Please reproduce, exactly as given, the lines running from the start of the data to the line containing "efficiently.", inclusive, and omit the pictures.
(Beginning of Data section)
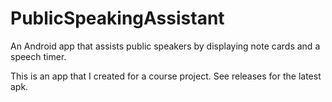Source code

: PublicSpeakingAssistant
=======================

An Android app that assists public speakers by displaying note cards and a speech timer.

This is an app that I created for a course project. See releases for the latest apk.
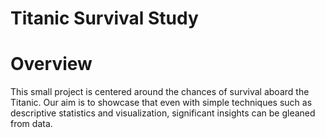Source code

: # Titanic Survival Study
# Overview
This small project is centered around the chances of survival aboard the Titanic. Our aim is to showcase that even with simple techniques such as descriptive statistics and visualization, significant insights can be gleaned from data.
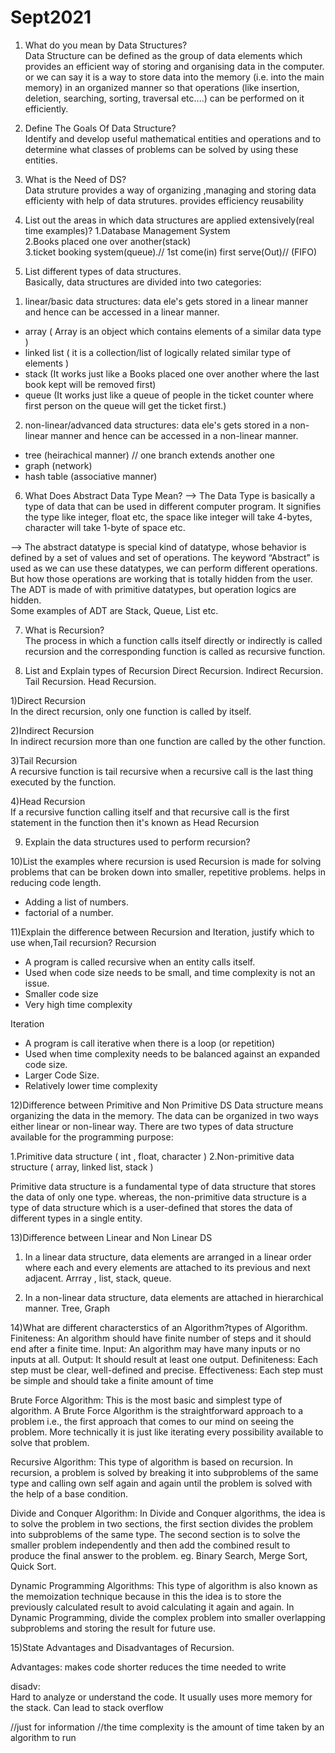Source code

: # Sept2021
1) What do you mean by Data Structures?                                                                                                                                           
Data Structure can be defined as the group of data elements which provides an efficient 
way of storing and organising data in the computer.
or we can say
it is a way to store data into the memory (i.e. into the main memory) in an organized manner so
that operations (like insertion, deletion, searching, sorting, traversal etc....) can be performed on it
efficiently.

2) Define The Goals Of Data Structure?                                                                                                                                           
 Identify and develop useful mathematical entities and operations and to determine what classes of problems 
can be solved by using these entities.


3) What is the Need of DS?                                                                                                                                                       
Data struture provides a way of organizing ,managing and storing data efficienty with help
of data strutures.
provides efficiency
reusability


4) List out the areas in which data structures are applied extensively(real time examples)?                                                                                      1.Database Management System                                                                                                                                            
2.Books placed one over another(stack)                                                                                                                                           
3.ticket booking system(queue).// 1st come(in) first serve(Out)//  (FIFO)


5) List different types of data structures.                                                                                                                                    
   Basically, data structures are divided into two categories:
     
1. linear/basic data structures: data ele's gets stored in a linear manner and hence can be accessed
in a linear manner.
- array ( Array is an object which contains elements of a similar data type )
- linked list ( it is a collection/list of logically related similar type of elements )
- stack (It works just like a Books placed one over another where the last book kept will be removed first)
- queue (It works just like a queue of people in the ticket counter where first person on the queue will get the ticket first.)

2. non-linear/advanced data structures: data ele's gets stored in a non-linear manner and hence
can be accessed in a non-linear manner.
- tree (heirachical manner) // one branch extends another one
- graph (network)
- hash table (associative manner)

6) What Does Abstract Data Type Mean?                                                                                                                                           --> The Data Type is basically a type of data that can be used in different computer program. It signifies the type like integer, float etc, the space like integer will take 4-bytes, character will take 1-byte of space etc.

--> The abstract datatype is special kind of datatype, whose behavior is defined by a set of values and set of operations. The keyword “Abstract” is used as we can use these datatypes, we can perform different operations. But how those operations are working that is totally hidden from the user. The ADT is made of with primitive datatypes, but operation logics are hidden.                                                                                                                                                     
Some examples of ADT are Stack, Queue, List etc.                                                                                                                            


7) What is Recursion?                                                                                                                                                           
The process in which a function calls itself directly or indirectly is called recursion and 
the corresponding function is called as recursive function.

8) List and Explain types of Recursion
Direct Recursion.
Indirect Recursion.
Tail Recursion.
Head Recursion. 

1)Direct Recursion                                                                                                                                                               
In the direct recursion, only one function is called by itself.

2)Indirect Recursion                                                                                                                                                             
In indirect recursion more than one function are called by the other function.

3)Tail Recursion                                                                                                                                                                 
A recursive function is tail recursive when a recursive call is the last thing executed by the function.

4)Head Recursion                                                                                                                                                                 
If a recursive function calling itself and that recursive call is the first statement in the function then it's known as Head Recursion

9) Explain the data structures used to perform recursion?                         



10)List the examples where recursion is used
Recursion is made for solving problems that can be broken down into smaller, repetitive problems. helps in reducing code length.
- Adding a list of numbers.
- factorial of a number.


11)Explain the difference between Recursion and Iteration, justify which to use when,Tail recursion?
Recursion
- A program is called recursive when an entity calls itself. 
- Used when code size needs to be small, and time complexity is not an issue.
- 	Smaller code size
- 	Very high time complexity

Iteration
- A program is call iterative when there is a loop (or repetition)
- Used when time complexity needs to be balanced against an expanded code size.
- 	Larger Code Size.
- 	Relatively lower time complexity


12)Difference between Primitive and Non Primitive DS
Data structure means organizing the data in the memory. The data can be organized in two ways either linear or non-linear way.
There are two types of data structure available for the programming purpose:

1.Primitive data structure ( int , float, character )
2.Non-primitive data structure ( array, linked list, stack )

Primitive data structure is a fundamental type of data structure that stores the data of only one type. 
whereas, the non-primitive data structure is a type of data structure which is a user-defined that stores the data of different types in a single entity.


13)Difference between Linear and Non Linear DS
 1. In a linear data structure, data elements are arranged in a linear order where each and every elements are attached to its previous and next adjacent.
Arrray , list, stack, queue.

 2. In a non-linear data structure, data elements are attached in hierarchical manner.
 Tree, Graph
 

14)What are different characterstics of an Algorithm?types of Algorithm.
Finiteness: An algorithm should have finite number of steps and it should end after a finite time.
Input: An algorithm may have many inputs or no inputs at all.
Output: It should result at least one output.
Definiteness: Each step must be clear, well-defined and precise.
Effectiveness: Each step must be simple and should take a finite amount of time

Brute Force Algorithm: 
This is the most basic and simplest type of algorithm. A Brute Force Algorithm is the straightforward approach to a problem i.e., the first approach that comes to our mind on seeing the problem. More technically it is just like iterating every possibility available to solve that problem.

Recursive Algorithm:
This type of algorithm is based on recursion. In recursion, a problem is solved by breaking it into subproblems of the same type and calling own self again and again until the problem is solved with the help of a base condition.

Divide and Conquer Algorithm:
In Divide and Conquer algorithms, the idea is to solve the problem in two sections, the first section divides the problem into subproblems of the same type. The second section is to solve the smaller problem independently and then add the combined result to produce the final answer to the problem.
eg. Binary Search, Merge Sort, Quick Sort.

Dynamic Programming Algorithms:
This type of algorithm is also known as the memoization technique because in this the idea is to store the previously calculated result to avoid calculating it again and again. In Dynamic Programming, divide the complex problem into smaller overlapping subproblems and storing the result for future use.

15)State Advantages and Disadvantages of Recursion.                                                                                                                             

Advantages:
makes code shorter
reduces the time needed to write

disadv:                                                                                                                                                                         
Hard to analyze or understand the code.
It usually uses more memory for the stack.
Can lead to stack overflow


//just for information
//the time complexity is the amount of time taken by an algorithm to run
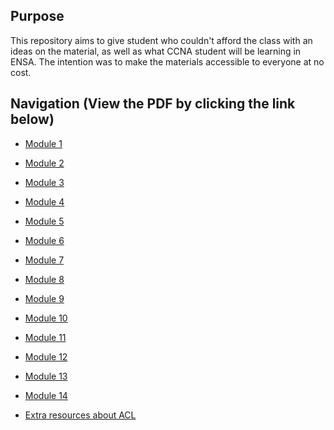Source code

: ## Purpose

This repository aims to give student who couldn't afford the class with an ideas on the material, as well as what CCNA student will be learning in ENSA.
The intention was to make the materials accessible to everyone at no cost.

## Navigation (View the PDF by clicking the link below)

* [Module 1](https://docs.google.com/viewer?url=https://github.com/ngzhekai/ENSA-Materials/raw/main/ENSA_Module_1.pdf)

* [Module 2](https://docs.google.com/viewer?url=https://github.com/ngzhekai/ENSA-Materials/raw/main/ENSA_Module_2.pdf)

* [Module 3](https://docs.google.com/viewer?url=https://github.com/ngzhekai/ENSA-Materials/raw/main/ENSA_Module_3.pdf)

* [Module 4](https://docs.google.com/viewer?url=https://github.com/ngzhekai/ENSA-Materials/raw/main/ENSA_Module_4.pdf)

* [Module 5](https://docs.google.com/viewer?url=https://github.com/ngzhekai/ENSA-Materials/raw/main/ENSA_Module_5.pdf)

* [Module 6](https://docs.google.com/viewer?url=https://github.com/ngzhekai/ENSA-Materials/raw/main/ENSA_Module_6.pdf)

* [Module 7](https://docs.google.com/viewer?url=https://github.com/ngzhekai/ENSA-Materials/raw/main/ENSA_Module_7.pdf)

* [Module 8](https://docs.google.com/viewer?url=https://github.com/ngzhekai/ENSA-Materials/raw/main/ENSA_Module_8.pdf)

* [Module 9](https://docs.google.com/viewer?url=https://github.com/ngzhekai/ENSA-Materials/raw/main/ENSA_Module_9.pdf)

* [Module 10](https://docs.google.com/viewer?url=https://github.com/ngzhekai/ENSA-Materials/raw/main/ENSA_Module_10.pdf)

* [Module 11](https://docs.google.com/viewer?url=https://github.com/ngzhekai/ENSA-Materials/raw/main/ENSA_Module_11.pdf)

* [Module 12](https://docs.google.com/viewer?url=https://github.com/ngzhekai/ENSA-Materials/raw/main/ENSA_Module_12.pdf)

* [Module 13](https://docs.google.com/viewer?url=https://github.com/ngzhekai/ENSA-Materials/raw/main/ENSA_Module_13.pdf)

* [Module 14](https://docs.google.com/viewer?url=https://github.com/ngzhekai/ENSA-Materials/raw/main/ENSA_Module_14.pdf)

* [Extra resources about ACL](https://docs.google.com/viewer?url=https://github.com/ngzhekai/ENSA-Materials/raw/main/376203_Lecture%2010_ACL.pdf)

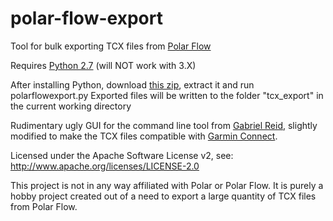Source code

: # polar-flow-export
Tool for bulk exporting TCX files from [Polar Flow](https://flow.polar.com/)

Requires [Python 2.7](https://www.python.org/downloads/) (will NOT work with 3.X)

After installing Python, download [this zip](https://github.com/Luzandro/polar-flow-export/archive/master.zip), extract it and run polarflowexport.py
Exported files will be written to the folder "tcx_export" in the current working directory


Rudimentary ugly GUI for the command line tool from [Gabriel Reid](https://github.com/gabrielreid/polar-flow-export), slightly modified to make the TCX files compatible with [Garmin Connect](https://connect.garmin.com/de-DE/).

Licensed under the Apache Software License v2, see: http://www.apache.org/licenses/LICENSE-2.0

This project is not in any way affiliated with Polar or Polar Flow. It is purely a
hobby project created out of a need to export a large quantity of TCX files from 
Polar Flow.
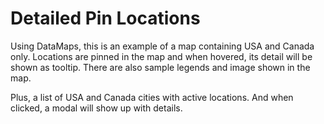# Detailed Pin Locations

Using DataMaps, this is an example of a map containing USA and Canada only. Locations are pinned in the map and when hovered, its detail will be shown as tooltip. There are also sample legends and image shown in the map.

Plus, a list of USA and Canada cities with active locations. And when clicked, a modal will show up with details.
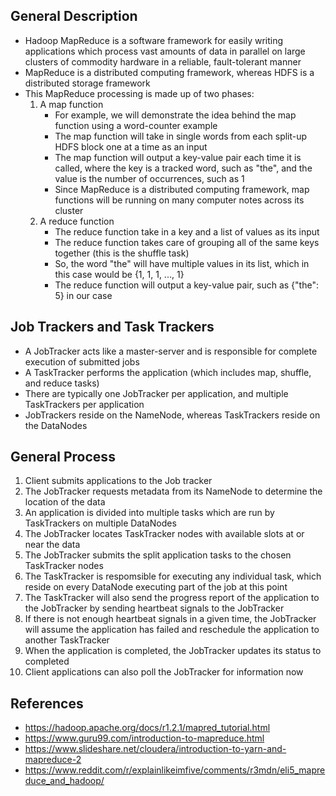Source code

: ## General Description
- Hadoop MapReduce is a software framework for easily writing applications which process vast amounts of data in parallel on large clusters of commodity hardware in a reliable, fault-tolerant manner
- MapReduce is a distributed computing framework, whereas HDFS is a distributed storage framework
- This MapReduce processing is made up of two phases:
	1. A map function
		- For example, we will demonstrate the idea behind the map function using a word-counter example
		- The map function will take in single words from each split-up HDFS block one at a time as an input
		- The map function will output a key-value pair each time it is called, where the key is a tracked word, such as "the", and the value is the number of occurrences, such as 1
		- Since MapReduce is a distributed computing framework, map functions will be running on many computer notes across its cluster
	2. A reduce function
		- The reduce function take in a key and a list of values as its input
		- The reduce function takes care of grouping all of the same keys together (this is the shuffle task)
		- So, the word "the" will have multiple values in its list, which in this case would be {1, 1, 1, ..., 1}
		- The reduce function will output a key-value pair, such as {"the": 5} in our case

## Job Trackers and Task Trackers
- A JobTracker acts like a master-server and is responsible for complete execution of submitted jobs
- A TaskTracker performs the application (which includes map, shuffle, and reduce tasks)
- There are typically one JobTracker per application, and multiple TaskTrackers per application
- JobTrackers reside on the NameNode, whereas TaskTrackers reside on the DataNodes

## General Process
1. Client submits applications to the Job tracker
2. The JobTracker requests metadata from its NameNode to determine the location of the data
3. An application is divided into multiple tasks which are run by TaskTrackers on multiple DataNodes
3. The JobTracker locates TaskTracker nodes with available slots at or near the data
4. The JobTracker submits the split application tasks to the chosen TaskTracker nodes
5. The TaskTracker is respomsible for executing any individual task, which reside on every DataNode executing part of the job at this point
6. The TaskTracker will also send the progress report of the application to the JobTracker by sending heartbeat signals to the JobTracker
7. If there is not enough heartbeat signals in a given time, the JobTracker will assume the application has failed and reschedule the application to another TaskTracker
8. When the application is completed, the JobTracker updates its status to completed
9. Client applications can also poll the JobTracker for information now

## References
- https://hadoop.apache.org/docs/r1.2.1/mapred_tutorial.html
- https://www.guru99.com/introduction-to-mapreduce.html
- https://www.slideshare.net/cloudera/introduction-to-yarn-and-mapreduce-2
- https://www.reddit.com/r/explainlikeimfive/comments/r3mdn/eli5_mapreduce_and_hadoop/
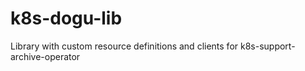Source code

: # k8s-dogu-lib
Library with custom resource definitions and clients for k8s-support-archive-operator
(End of Data section)
§ Exercise output:
Source code

: PublicSpeakingAssistant
=======================

An Android app that assists public speakers by displaying note cards and a speech timer.

This is an app that I created for a course project. See releases for the latest apk.
Source code

: # Titanic Survival Study
# Overview
This small project is centered around the chances of survival aboard the Titanic. Our aim is to showcase that even with simple techniques such as descriptive statistics and visualization, significant insights can be gleaned from data.
Source code

: # Sept2021
1) What do you mean by Data Structures?                                                                                                                                           
Data Structure can be defined as the group of data elements which provides an efficient 
way of storing and organising data in the computer.
or we can say
it is a way to store data into the memory (i.e. into the main memory) in an organized manner so
that operations (like insertion, deletion, searching, sorting, traversal etc....) can be performed on it
efficiently.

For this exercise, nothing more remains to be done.